TASK TO COMPLETE: The lines to be copied are those below that contain "序列中的最小值".

Saved data entries:
------

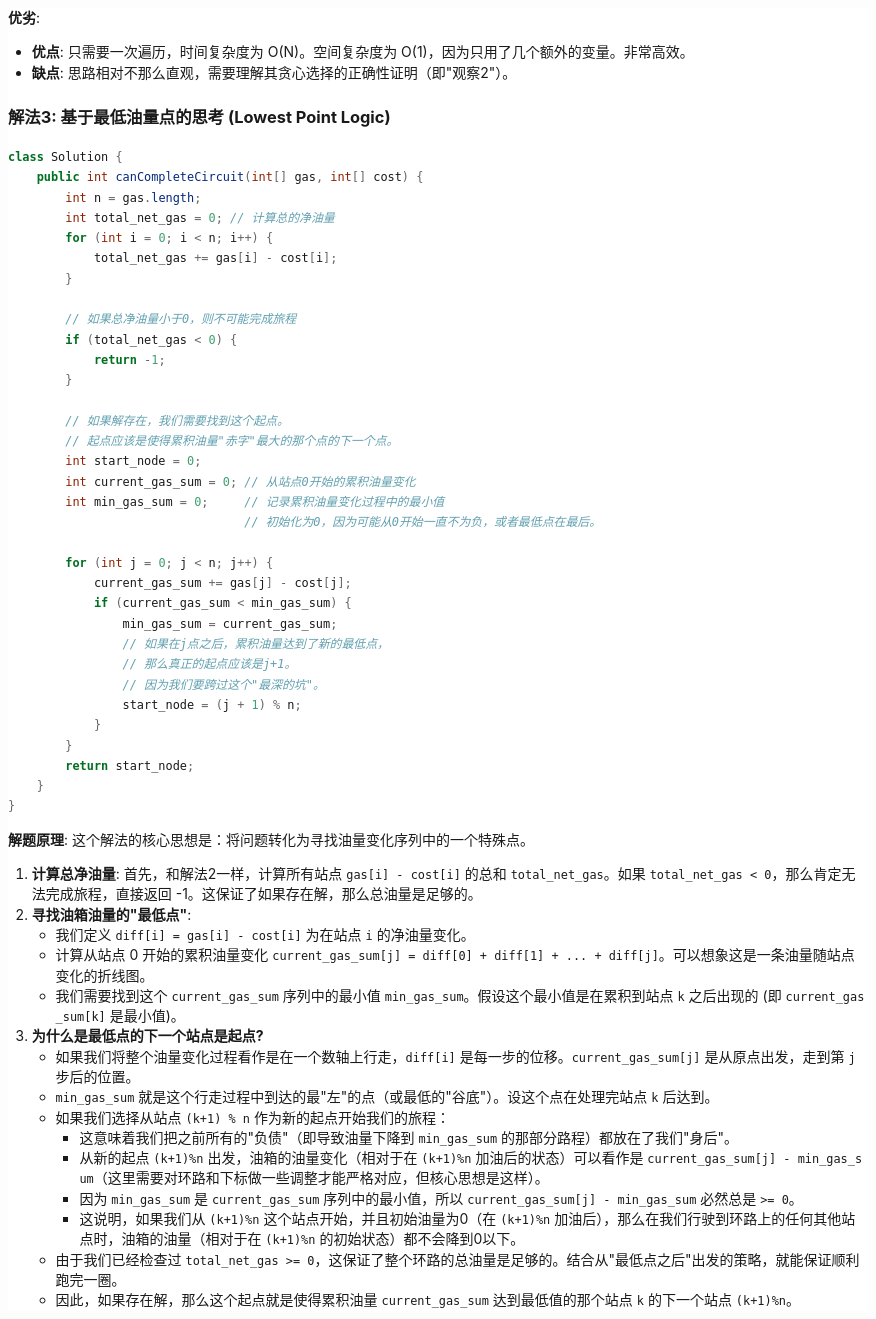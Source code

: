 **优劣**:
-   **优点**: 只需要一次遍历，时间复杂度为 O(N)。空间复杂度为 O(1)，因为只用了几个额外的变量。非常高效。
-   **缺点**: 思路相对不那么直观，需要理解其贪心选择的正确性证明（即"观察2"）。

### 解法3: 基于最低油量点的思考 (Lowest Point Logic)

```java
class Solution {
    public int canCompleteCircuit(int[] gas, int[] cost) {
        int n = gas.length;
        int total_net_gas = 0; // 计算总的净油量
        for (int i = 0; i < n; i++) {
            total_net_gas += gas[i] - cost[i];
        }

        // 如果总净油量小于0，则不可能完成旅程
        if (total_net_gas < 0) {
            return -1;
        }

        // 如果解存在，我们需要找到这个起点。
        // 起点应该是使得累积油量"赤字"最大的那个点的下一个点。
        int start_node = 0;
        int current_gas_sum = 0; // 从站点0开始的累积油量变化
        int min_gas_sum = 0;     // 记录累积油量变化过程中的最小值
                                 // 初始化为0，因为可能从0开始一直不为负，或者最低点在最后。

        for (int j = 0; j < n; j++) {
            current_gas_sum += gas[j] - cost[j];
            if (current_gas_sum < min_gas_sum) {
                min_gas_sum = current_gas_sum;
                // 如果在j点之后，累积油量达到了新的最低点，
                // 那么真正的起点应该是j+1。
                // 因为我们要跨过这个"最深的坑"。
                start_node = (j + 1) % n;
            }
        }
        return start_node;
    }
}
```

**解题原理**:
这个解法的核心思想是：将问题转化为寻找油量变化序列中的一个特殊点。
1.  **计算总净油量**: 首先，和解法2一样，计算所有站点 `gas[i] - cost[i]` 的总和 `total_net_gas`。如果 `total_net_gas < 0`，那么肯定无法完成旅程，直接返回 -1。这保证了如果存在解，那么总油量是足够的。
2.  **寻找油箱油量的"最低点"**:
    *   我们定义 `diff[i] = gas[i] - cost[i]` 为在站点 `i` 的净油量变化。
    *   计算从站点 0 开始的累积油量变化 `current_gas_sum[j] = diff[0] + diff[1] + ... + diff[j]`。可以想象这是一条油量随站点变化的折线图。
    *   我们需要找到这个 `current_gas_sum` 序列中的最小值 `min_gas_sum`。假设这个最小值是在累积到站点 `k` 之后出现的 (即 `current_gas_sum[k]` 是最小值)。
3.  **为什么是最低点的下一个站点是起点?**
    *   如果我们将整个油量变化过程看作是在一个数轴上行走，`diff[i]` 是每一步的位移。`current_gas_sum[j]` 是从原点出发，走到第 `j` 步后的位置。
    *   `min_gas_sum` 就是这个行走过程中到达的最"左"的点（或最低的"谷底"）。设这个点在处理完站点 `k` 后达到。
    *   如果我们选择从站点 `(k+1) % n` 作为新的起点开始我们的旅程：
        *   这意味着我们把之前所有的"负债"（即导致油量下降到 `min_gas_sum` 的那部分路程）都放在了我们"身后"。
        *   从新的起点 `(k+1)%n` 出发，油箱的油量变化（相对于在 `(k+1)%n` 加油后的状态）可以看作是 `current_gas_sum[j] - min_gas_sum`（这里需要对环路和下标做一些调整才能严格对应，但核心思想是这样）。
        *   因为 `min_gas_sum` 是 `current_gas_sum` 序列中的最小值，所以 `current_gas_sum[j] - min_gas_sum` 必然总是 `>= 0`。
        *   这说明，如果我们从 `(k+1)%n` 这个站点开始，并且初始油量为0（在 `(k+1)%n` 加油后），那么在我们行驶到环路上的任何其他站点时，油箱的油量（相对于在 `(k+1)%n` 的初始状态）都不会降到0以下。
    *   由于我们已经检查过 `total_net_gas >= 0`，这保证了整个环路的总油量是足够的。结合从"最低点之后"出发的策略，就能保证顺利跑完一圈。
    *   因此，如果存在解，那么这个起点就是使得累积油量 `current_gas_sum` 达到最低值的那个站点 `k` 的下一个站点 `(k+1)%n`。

------

WRITTEN RESPONSE:
    *   我们需要找到这个 `current_gas_sum` 序列中的最小值 `min_gas_sum`。假设这个最小值是在累积到站点 `k` 之后出现的 (即 `current_gas_sum[k]` 是最小值)。
        *   因为 `min_gas_sum` 是 `current_gas_sum` 序列中的最小值，所以 `current_gas_sum[j] - min_gas_sum` 必然总是 `>= 0`。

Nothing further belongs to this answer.